Data for analysis: Begin
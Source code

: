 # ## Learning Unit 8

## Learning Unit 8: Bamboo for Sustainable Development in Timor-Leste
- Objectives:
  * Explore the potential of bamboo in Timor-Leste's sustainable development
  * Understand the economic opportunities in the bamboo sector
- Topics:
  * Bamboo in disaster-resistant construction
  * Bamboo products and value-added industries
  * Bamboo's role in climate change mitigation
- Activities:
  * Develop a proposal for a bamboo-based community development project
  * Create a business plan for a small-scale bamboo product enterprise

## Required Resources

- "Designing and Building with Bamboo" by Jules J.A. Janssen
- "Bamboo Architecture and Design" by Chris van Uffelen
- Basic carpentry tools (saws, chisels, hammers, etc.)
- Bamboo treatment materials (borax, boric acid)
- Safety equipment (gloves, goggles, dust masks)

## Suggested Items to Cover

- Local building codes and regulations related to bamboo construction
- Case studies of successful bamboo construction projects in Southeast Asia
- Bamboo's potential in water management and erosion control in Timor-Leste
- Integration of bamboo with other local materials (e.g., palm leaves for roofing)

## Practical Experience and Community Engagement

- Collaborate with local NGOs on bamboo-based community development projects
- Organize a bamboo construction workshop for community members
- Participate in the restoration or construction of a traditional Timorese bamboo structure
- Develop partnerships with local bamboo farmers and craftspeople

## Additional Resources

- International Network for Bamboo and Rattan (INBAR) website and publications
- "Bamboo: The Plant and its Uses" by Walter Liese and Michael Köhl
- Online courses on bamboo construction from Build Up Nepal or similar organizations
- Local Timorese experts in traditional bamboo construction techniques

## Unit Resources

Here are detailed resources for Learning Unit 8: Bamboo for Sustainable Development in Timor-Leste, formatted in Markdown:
Data for analysis: End
**Requirement:**
Each line above that contains the string "Learning" should be copied.

**Exercise response:**
: # ## Learning Unit 8
## Learning Unit 8: Bamboo for Sustainable Development in Timor-Leste
Here are detailed resources for Learning Unit 8: Bamboo for Sustainable Development in Timor-Leste, formatted in Markdown:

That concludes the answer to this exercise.